Returning more closely to the text, the disciples have ascended the mountain and seen Jesus transfigured. Then comes the cloud. It’s a bright cloud, like a devouring fire. Rather than cast a shadow and obscure this cloud shines and illumines and brings clarity. It is the cloud of God’s presence. It led Israel in the wilderness, it overshadowed Moses on Sinai, it overshadowed a young virgin and miraculously generated life in her, and now it overshadows Peter, James, and John. And from it comes the voice of the Father in heaven: “This is my Son, the Beloved; with him I am well pleased; listen to him!” This is the joy of every Christian. This is the way of life that we heard about last week. Not just to see Jesus but to recognize him. Not just to hear him but to listen to him.
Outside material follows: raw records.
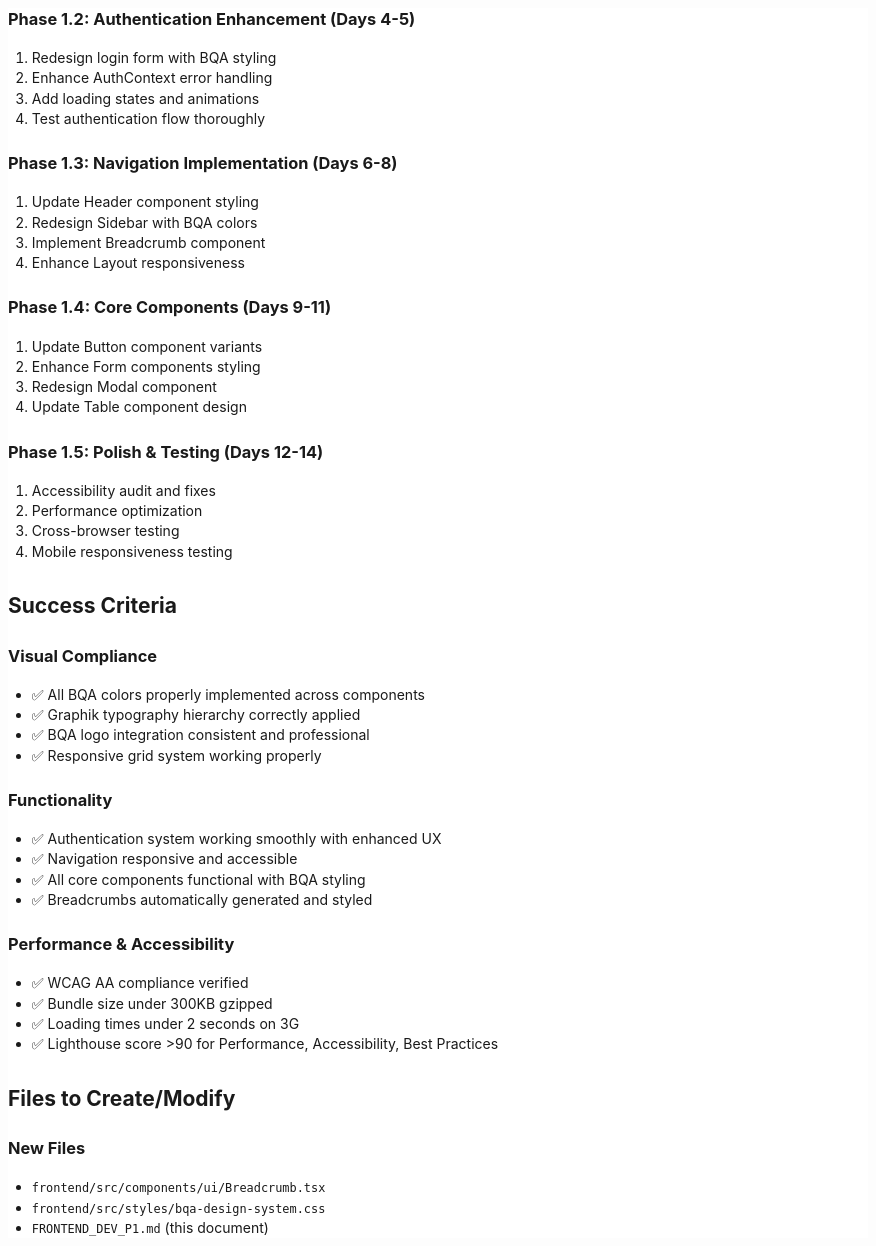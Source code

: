 ### **Phase 1.2: Authentication Enhancement (Days 4-5)**
1. Redesign login form with BQA styling
2. Enhance AuthContext error handling
3. Add loading states and animations
4. Test authentication flow thoroughly

### **Phase 1.3: Navigation Implementation (Days 6-8)**
1. Update Header component styling
2. Redesign Sidebar with BQA colors
3. Implement Breadcrumb component
4. Enhance Layout responsiveness

### **Phase 1.4: Core Components (Days 9-11)**
1. Update Button component variants
2. Enhance Form components styling
3. Redesign Modal component
4. Update Table component design

### **Phase 1.5: Polish & Testing (Days 12-14)**
1. Accessibility audit and fixes
2. Performance optimization
3. Cross-browser testing
4. Mobile responsiveness testing

## Success Criteria

### **Visual Compliance**
- ✅ All BQA colors properly implemented across components
- ✅ Graphik typography hierarchy correctly applied
- ✅ BQA logo integration consistent and professional
- ✅ Responsive grid system working properly

### **Functionality**
- ✅ Authentication system working smoothly with enhanced UX
- ✅ Navigation responsive and accessible
- ✅ All core components functional with BQA styling
- ✅ Breadcrumbs automatically generated and styled

### **Performance & Accessibility**
- ✅ WCAG AA compliance verified
- ✅ Bundle size under 300KB gzipped
- ✅ Loading times under 2 seconds on 3G
- ✅ Lighthouse score >90 for Performance, Accessibility, Best Practices

## Files to Create/Modify

### **New Files**
- `frontend/src/components/ui/Breadcrumb.tsx`
- `frontend/src/styles/bqa-design-system.css`
- `FRONTEND_DEV_P1.md` (this document)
When the disciples heard the voice from the cloud what did they do? They fell down with their faces to the ground and were overcome by fear. You know those times when someone is like, “Fear the Lord? I don’t like the sound of that!” and you’re all like, “Oh it doesn’t mean fear as in ‘be afraid’”? Well this isn’t one of those times. The disciples are afraid and they are overcome with fear.

I’m reminded of that scene in The Lion, The Witch, and The Wardrobe when the children learn of the great Lion Aslan from Mr. and Mrs. Beaver: “Ooh!” said Susan, “I’d thought he was a man. Is he—quite safe? I shall feel rather nervous about meeting a lion.” “That you will, dearie, and no mistake,” said Mrs. Beaver; “if there’s anyone who can appear before Aslan without their knees knocking, they’re either braver than most or else just silly.” “Then he isn’t safe?” said Lucy. “Safe?” said Mr. Beaver; “don’t you hear what Mrs. Beaver tells you? Who said anything about safe? ‘Course he isn’t safe. But he’s good. He’s the King, I tell you.”

This is a good and healthy reminder: God isn’t safe. The author of Hebrews writes, “It is a fearful thing to fall into the hands of the living God,” (10:31). The sun is 150 million kilometers away but if you stare at it for long enough you’ll burn your eyes out. Yet how casually do we sometimes come into the presence of the living God who made the sun and all that is? If the Lord were to reveal his glory to you here now this morning don’t think for a second that your response would be anything other than to fall down on your face before him. ‘Course he isn’t safe. But he’s good.

There are the disciples sprawled out on the ground when Jesus comes and touches them saying, “Get up and do not be afraid.” The Greek word here translated “touches” means “to fasten to, adhere to.” That’s what Jesus does. He mercifully draws near to we who cannot rise by ourselves and attaches himself to us so that our fears might be put to flight and our bodies raised up with him, transformed by the glory of God.

This Lent, even now this morning, may we ascend the mountain with Jesus. May we resist the noise of the world and enter into the silence of God’s presence. May we behold his beauty and goodness and listen to his voice. May we become like him.